Dax Volle, MD. Dr. Volle has no financial relationships with companies related to this material.
TYPE OF STUDY: Prospective cohort study
We’ve known for years that patients with severe mental illness have a shortened life expectancy. The World Health Organization estimates that these patients have a 10- to 25-year reduction in lifespan, which is primarily thought to be due to poorly controlled chronic diseases such as diabetes and cardiac/pulmonary disease. Patients with mental illness have inconsistent follow-up with primary and specialty care, live less healthy lifestyles, and are frequently prescribed medications that can worsen physical health (such as antipsychotics causing metabolic syndrome). However, some researchers hypothesize that psychopathology might directly accelerate the aging process, independent of lifestyle factors. A recent study tested this.

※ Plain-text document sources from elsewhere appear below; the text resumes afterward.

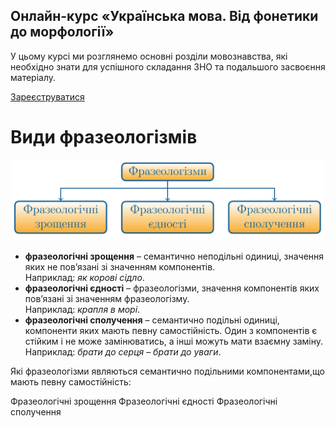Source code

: <div class="banner">
  <h2 class="course">Онлайн-курс «Українська мова. Від фонетики до морфології»</h2>
  <p class="course-description">
     У цьому курсі ми розглянемо основні розділи мовознавства, які необхідно знати для успішного складання ЗНО та подальшого засвоєння матеріалу.<br>
  </p>
    <div class="button-wrapper">
        <a class="registration-button" target="_blank" href="http://bit.ly/2zuYUGS">Зареєструватися</a>
    </div>   
</div>

# Види фразеологізмів

<p align="center"><img width="500" class="image" src="../pics/2/5.png"/></p>

* **фразеологiчнi зрощення** – семантично неподiльнi одиницi, значення яких не пов’язанi зi значенням компонентiв.<br>
Наприклад: <i>як коровi сiдло</i>.
* **фразеологiчнi єдностi** – фразеологiзми, значення компонентiв
яких пов’язанi зi значенням фразеологiзму.<br>
Наприклад: <i>крапля в морi</i>.
* **фразеологiчнi сполучення** – семантично подiльнi одиницi, компоненти яких мають певну самостiйнiсть. Один з компонентiв є
стiйким i не може замiнюватись, а iншi можуть мати взаємну замiну.<br>
Наприклад: <i>брати до серця – брати до уваги</i>.

<quiz correctLabel="correct" incorrectLabel="incorrect" checkLabel="check">
    <question text="">
        <p>Які фразеологізми являються семантично подільними компонентами,що мають певну самостійність:</p>
        <answer>Фразеологічні зрощення</answer>
        <answer>Фразеологічні єдності</answer>
        <answer correct>Фразеологічні сполучення </answer>
    </question>
</quiz>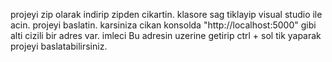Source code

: projeyi zip olarak indirip zipden cikartin. klasore sag tiklayip  visual studio ile acin.  projeyi baslatin. karsiniza cikan konsolda  "http://localhost:5000" gibi alti cizili bir adres var. imleci Bu adresin uzerine getirip ctrl + sol tik yaparak projeyi baslatabilirsiniz.
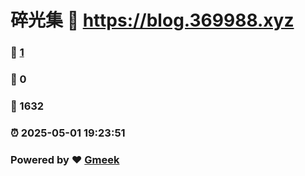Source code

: # 碎光集 :link: https://blog.369988.xyz 
### :page_facing_up: [1](https://blog.369988.xyz/tag.html) 
### :speech_balloon: 0 
### :hibiscus: 1632 
### :alarm_clock: 2025-05-01 19:23:51 
### Powered by :heart: [Gmeek](https://github.com/Meekdai/Gmeek)
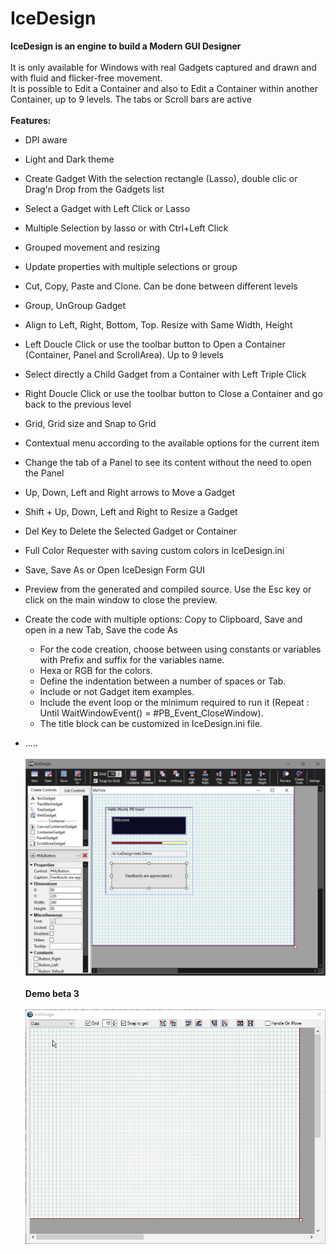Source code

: # IceDesign

__IceDesign is an engine to build a Modern GUI Designer__<br>
<br>
It is only available for Windows with real Gadgets captured and drawn and with fluid and flicker-free movement.<br>
It is possible to Edit a Container and also to Edit a Container within another Container, up to 9 levels. The tabs or Scroll bars are active<br>
<br>
__Features:__<br>
- DPI aware
- Light and Dark theme
- Create Gadget With the selection rectangle (Lasso), double clic or Drag'n Drop from the Gadgets list 
- Select a Gadget with Left Click or Lasso 
- Multiple Selection by lasso or with Ctrl+Left Click
- Grouped movement and resizing
- Update properties with multiple selections or group
- Cut, Copy, Paste and Clone. Can be done between different levels
- Group, UnGroup Gadget
- Align to Left, Right, Bottom, Top. Resize with Same Width, Height 
- Left Doucle Click or use the toolbar button to Open a Container (Container, Panel and ScrollArea). Up to 9 levels
- Select directly a Child Gadget from a Container with Left Triple Click
- Right Doucle Click or use the toolbar button to Close a Container and go back to the previous level
- Grid, Grid size and Snap to Grid
- Contextual menu according to the available options for the current item
- Change the tab of a Panel to see its content without the need to open the Panel
- Up, Down, Left and Right arrows to Move a Gadget
- Shift + Up, Down, Left and Right to Resize a Gadget
- Del Key to Delete the Selected Gadget or Container
- Full Color Requester with saving custom colors in IceDesign.ini
- Save, Save As or Open IceDesign Form GUI
- Preview from the generated and compiled source. Use the Esc key or click on the main window to close the preview.

- Create the code with multiple options: Copy to Clipboard, Save and open in a new Tab, Save the code As
    - For the code creation, choose between using constants or variables with Prefix and suffix for the variables name.
    - Hexa or RGB for the colors. 
    - Define the indentation between a number of spaces or Tab.
    - Include or not Gadget item examples.
    - Include the event loop or the minimum required to run it (Repeat : Until WaitWindowEvent() = #PB_Event_CloseWindow).
    - The title block can be customized in IceDesign.ini file.
- .....
<br><br>
![Alt text](/Images/IceDesign_demo.png?raw=true "IceDesign")<br><br>
__Demo beta 3__<br><br>
![Alt text](/gif_demo/IceDesign_Beta2_demo.gif?raw=true "IceDesign")<br>
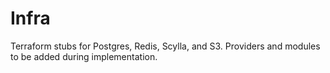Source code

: # Infra

Terraform stubs for Postgres, Redis, Scylla, and S3. Providers and modules to be added during implementation.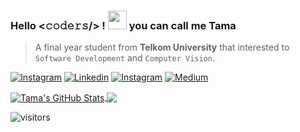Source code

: ### Hello <𝚌𝚘𝚍𝚎𝚛𝚜/> ! <img src="https://emojis.slackmojis.com/emojis/images/1531849430/4246/blob-sunglasses.gif?1531849430" width="30"/> you can call me Tama 

> A final year student from **Telkom University** that interested to `Software Development` and `Computer Vision`.

[![Instagram](https://img.shields.io/badge/-@pratamays-E10098?style=flat-square&labelColor=gray&logo=instagram&logoColor=white&link=https://instagram.com/pratamays/)](https://instagram.com/pratamays/)
[![Linkedin](https://img.shields.io/badge/-pratamays-blue?style=flat-square&labelColor=gray&logo=Linkedin&logoColor=white&link=https://www.linkedin.com/in/pratamays/)](https://www.linkedin.com/in/pratamays/)
[![Instagram](https://img.shields.io/badge/-evanezcent.github.io-2bbc8a?style=flat-square&labelColor=gray&logo=internet-explorer&logoColor=white&link=https://evanezcent.github.io/)](http://evanezcent.github.io/)
[![Medium](https://img.shields.io/badge/-pratamays-000000?style=flat-square&labelColor=gray&logo=medium&logoColor=white&link=https://pratamays.medium.com/)](https://pratamays.medium.com/)


<a href="https://github.com/evanezcent/evanezcent">
  <img align="center" src="https://github-readme-stats.vercel.app/api?username=evanezcent&show_icons=true&line_height=27&count_private=true&title_color=ffffff&text_color=c9cacc&icon_color=2bbc8a&bg_color=1d1f21" alt="Tama's GitHub Stats" />
</a>
<a href="https://github.com/evanezcent/evanezcent">
  <img align="center" src="https://github-readme-stats.vercel.app/api/top-langs/?username=evanezcent&hide=java,html&title_color=ffffff&text_color=c9cacc&icon_color=2bbc8a&bg_color=1d1f21" />
</a>

![visitors](https://visitor-badge.laobi.icu/badge?page_id=evanezcent.evanezcent&bg_color=1d1f21)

Researchers conducted a prospective cohort study based on the Dunedin Multidisciplinary Health and Development Study. The Dunedin study is a population-representative birth cohort of 1,037 individuals born in 1972 or 1973 in Dunedin, New Zealand, who were followed until age 45 years. Subjects were primarily White (93%). Researchers conducted six structured diagnostic interviews between the ages of 18 and 45 years. Of the 997 patients still alive at 45 years, 938 participated in the assessments (94%). To measure psychopathology, researchers measured DSM-defined symptoms of 14 disorders, including externalizing disorders (eg, ADHD or substance use), internalizing disorders (eg, anxiety or mood disorders), and thought disorders (eg, OCD or schizophrenia). Researchers also collected data on BMI, smoking history, antipsychotic exposure, and medical disease.

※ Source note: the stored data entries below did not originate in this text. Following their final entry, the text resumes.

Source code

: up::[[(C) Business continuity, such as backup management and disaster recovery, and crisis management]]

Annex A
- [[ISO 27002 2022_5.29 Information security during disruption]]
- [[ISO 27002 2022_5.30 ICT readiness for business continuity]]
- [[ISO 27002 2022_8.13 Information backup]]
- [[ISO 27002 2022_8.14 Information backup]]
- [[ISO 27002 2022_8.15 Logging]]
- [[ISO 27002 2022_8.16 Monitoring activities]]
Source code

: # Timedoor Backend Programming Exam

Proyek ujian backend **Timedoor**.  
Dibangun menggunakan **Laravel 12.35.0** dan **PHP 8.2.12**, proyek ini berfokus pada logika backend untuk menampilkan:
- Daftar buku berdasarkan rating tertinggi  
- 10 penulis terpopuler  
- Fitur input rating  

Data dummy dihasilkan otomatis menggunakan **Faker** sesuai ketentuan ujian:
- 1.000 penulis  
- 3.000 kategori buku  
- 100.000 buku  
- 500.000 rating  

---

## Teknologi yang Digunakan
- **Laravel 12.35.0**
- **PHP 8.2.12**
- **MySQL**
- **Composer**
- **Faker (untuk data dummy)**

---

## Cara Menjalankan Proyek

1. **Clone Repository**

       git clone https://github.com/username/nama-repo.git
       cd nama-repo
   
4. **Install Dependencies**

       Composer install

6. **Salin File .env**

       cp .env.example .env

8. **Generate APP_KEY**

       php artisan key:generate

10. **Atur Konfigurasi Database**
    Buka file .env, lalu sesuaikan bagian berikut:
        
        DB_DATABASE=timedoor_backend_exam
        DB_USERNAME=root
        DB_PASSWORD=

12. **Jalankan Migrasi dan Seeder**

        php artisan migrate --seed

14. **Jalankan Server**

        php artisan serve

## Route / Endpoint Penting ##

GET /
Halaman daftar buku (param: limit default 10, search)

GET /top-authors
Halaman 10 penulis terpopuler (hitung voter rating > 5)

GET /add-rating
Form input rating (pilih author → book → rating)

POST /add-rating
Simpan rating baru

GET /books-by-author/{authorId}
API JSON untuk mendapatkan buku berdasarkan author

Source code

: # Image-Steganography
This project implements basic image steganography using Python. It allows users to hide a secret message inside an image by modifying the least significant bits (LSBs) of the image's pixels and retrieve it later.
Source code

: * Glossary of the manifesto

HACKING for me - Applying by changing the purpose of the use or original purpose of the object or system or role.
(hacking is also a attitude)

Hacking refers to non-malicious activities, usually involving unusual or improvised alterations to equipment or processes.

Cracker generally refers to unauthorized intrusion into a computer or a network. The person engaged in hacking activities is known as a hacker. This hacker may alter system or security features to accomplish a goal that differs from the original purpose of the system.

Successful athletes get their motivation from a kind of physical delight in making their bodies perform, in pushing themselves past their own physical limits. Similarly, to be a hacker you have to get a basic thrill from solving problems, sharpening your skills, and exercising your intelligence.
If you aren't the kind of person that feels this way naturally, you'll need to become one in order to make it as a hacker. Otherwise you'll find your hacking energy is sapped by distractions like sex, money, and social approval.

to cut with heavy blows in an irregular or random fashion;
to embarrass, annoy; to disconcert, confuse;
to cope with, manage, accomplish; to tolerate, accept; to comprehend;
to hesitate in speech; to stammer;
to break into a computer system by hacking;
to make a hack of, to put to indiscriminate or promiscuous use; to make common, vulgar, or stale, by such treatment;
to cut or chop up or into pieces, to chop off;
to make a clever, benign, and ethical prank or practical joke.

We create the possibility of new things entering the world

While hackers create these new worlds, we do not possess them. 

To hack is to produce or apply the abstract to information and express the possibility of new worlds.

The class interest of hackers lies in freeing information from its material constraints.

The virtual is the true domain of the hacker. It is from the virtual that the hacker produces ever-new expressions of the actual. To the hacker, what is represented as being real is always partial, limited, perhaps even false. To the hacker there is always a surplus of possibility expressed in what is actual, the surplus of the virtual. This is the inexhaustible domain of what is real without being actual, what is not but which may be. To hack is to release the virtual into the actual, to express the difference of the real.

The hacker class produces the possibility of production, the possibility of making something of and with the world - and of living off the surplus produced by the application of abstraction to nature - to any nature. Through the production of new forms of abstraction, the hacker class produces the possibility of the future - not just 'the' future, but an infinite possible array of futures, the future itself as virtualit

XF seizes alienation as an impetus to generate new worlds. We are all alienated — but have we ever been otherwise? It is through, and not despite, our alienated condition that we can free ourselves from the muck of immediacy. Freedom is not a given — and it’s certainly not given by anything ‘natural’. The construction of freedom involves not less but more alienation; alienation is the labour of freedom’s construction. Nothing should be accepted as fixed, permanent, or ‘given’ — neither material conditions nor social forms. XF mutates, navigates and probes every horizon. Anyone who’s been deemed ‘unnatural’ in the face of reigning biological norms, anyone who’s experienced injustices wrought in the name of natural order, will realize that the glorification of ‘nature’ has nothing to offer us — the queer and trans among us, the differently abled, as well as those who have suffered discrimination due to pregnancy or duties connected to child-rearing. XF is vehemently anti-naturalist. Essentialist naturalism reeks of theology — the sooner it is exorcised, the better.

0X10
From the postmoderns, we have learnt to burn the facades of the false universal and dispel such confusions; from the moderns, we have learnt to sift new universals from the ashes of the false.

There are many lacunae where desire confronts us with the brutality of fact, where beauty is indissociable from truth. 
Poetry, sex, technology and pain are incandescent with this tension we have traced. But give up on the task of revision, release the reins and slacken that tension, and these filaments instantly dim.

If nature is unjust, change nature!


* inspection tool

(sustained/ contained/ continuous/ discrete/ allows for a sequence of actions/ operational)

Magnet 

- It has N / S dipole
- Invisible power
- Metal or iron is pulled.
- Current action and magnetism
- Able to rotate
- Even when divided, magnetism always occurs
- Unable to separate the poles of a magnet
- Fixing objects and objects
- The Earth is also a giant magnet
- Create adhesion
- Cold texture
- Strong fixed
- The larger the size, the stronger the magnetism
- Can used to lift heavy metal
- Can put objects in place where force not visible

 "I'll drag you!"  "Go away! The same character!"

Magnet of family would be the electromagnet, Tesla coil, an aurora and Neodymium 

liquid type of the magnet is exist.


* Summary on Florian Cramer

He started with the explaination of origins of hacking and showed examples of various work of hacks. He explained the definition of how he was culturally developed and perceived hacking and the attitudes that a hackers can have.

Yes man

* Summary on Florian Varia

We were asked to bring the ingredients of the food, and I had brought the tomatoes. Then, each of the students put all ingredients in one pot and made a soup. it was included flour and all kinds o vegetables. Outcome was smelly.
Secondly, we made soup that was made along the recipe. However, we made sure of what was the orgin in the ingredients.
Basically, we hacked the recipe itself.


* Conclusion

The observational design of this study cannot rule out all confounders. However, after controlling for childhood health indicators, maltreatment (defined as maternal rejection, harsh discipline, multiple changes in primary caregivers, and abuse), and socioeconomic status; and taking into account BMI, smoking, antipsychotic exposure, and medical disease; individuals with more psychopathology reported feeling older and showed accelerated biological aging as measured by biomarkers. This association amounted to approximately 5.3 more years of biological aging for individuals with the highest psychopathology scores. Additionally, they exhibited more difficulties with hearing, vision, motor functioning, and cognition, and they were rated as looking older by independent observers. These results generalized across all psychiatric disorders.

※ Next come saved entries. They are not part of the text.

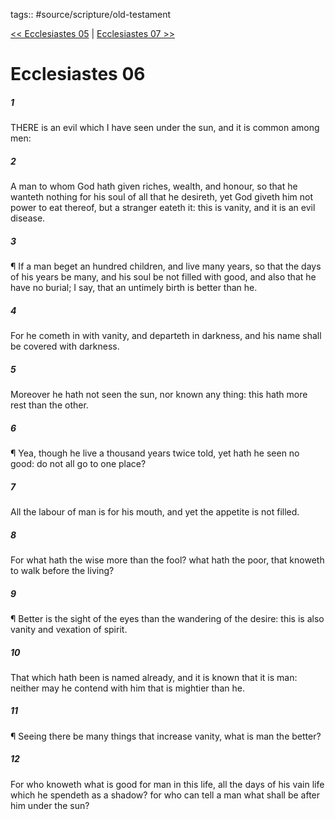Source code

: tags:: #source/scripture/old-testament

[<< Ecclesiastes 05](/old-testament/21_Ecclesiastes/Ecclesiastes_05.md) | [Ecclesiastes 07 >>](/old-testament/21_Ecclesiastes/Ecclesiastes_07.md)

# Ecclesiastes 06

##### 1

THERE is an evil which I have seen under the sun, and it is common among men:

##### 2

A man to whom God hath given riches, wealth, and honour, so that he wanteth nothing for his soul of all that he desireth, yet God giveth him not power to eat thereof, but a stranger eateth it: this is vanity, and it is an evil disease.

##### 3

¶ If a man beget an hundred children, and live many years, so that the days of his years be many, and his soul be not filled with good, and also that he have no burial; I say, that an untimely birth is better than he.

##### 4

For he cometh in with vanity, and departeth in darkness, and his name shall be covered with darkness.

##### 5

Moreover he hath not seen the sun, nor known any thing: this hath more rest than the other.

##### 6

¶ Yea, though he live a thousand years twice told, yet hath he seen no good: do not all go to one place?

##### 7

All the labour of man is for his mouth, and yet the appetite is not filled.

##### 8

For what hath the wise more than the fool? what hath the poor, that knoweth to walk before the living?

##### 9

¶ Better is the sight of the eyes than the wandering of the desire: this is also vanity and vexation of spirit.

##### 10

That which hath been is named already, and it is known that it is man: neither may he contend with him that is mightier than he.

##### 11

¶ Seeing there be many things that increase vanity, what is man the better?

##### 12

For who knoweth what is good for man in this life, all the days of his vain life which he spendeth as a shadow? for who can tell a man what shall be after him under the sun?
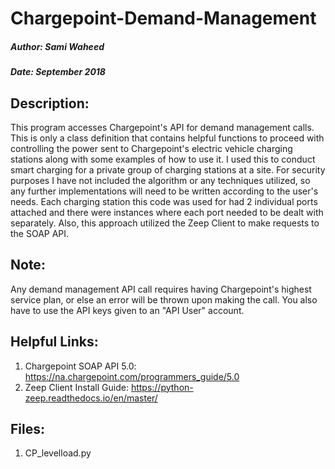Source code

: # Chargepoint-Demand-Management
##### Author: Sami Waheed
##### Date: September 2018

## Description:
This program accesses Chargepoint's API for demand management calls. This is only a class definition that contains helpful functions to proceed with controlling the power sent to Chargepoint's electric vehicle charging stations along with some examples of how to use it. I used this to conduct smart charging for a private group of charging stations at a site. For security purposes I have not included the algorithm or any techniques utilized, so any further  implementations will need to be written according to the user's needs. Each charging station this code was used for had 2 individual ports attached and there were instances where each port needed to be dealt with separately. Also, this approach utilized the Zeep Client to make requests to the SOAP API.

## Note: 
Any demand management API call requires having Chargepoint's highest service plan, or else an error will be thrown upon making the call. You also have to use the API keys given to an "API User" account.

## Helpful Links:
1. Chargepoint SOAP API 5.0: https://na.chargepoint.com/programmers_guide/5.0
2. Zeep Client Install Guide: https://python-zeep.readthedocs.io/en/master/

## Files:
1. CP_levelload.py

This study suggests that psychopathology is an independent risk factor for accelerated biological aging. It reminds us to be vigilant in our monitoring of age-related processes such as hearing loss, motor problems, and cognitive decline, which may appear earlier in our psychiatric patients. Finally, we should liaise with primary care providers, be strong advocates for our patients to receive preventive medical care, and think about referrals for ancillary services as appropriate.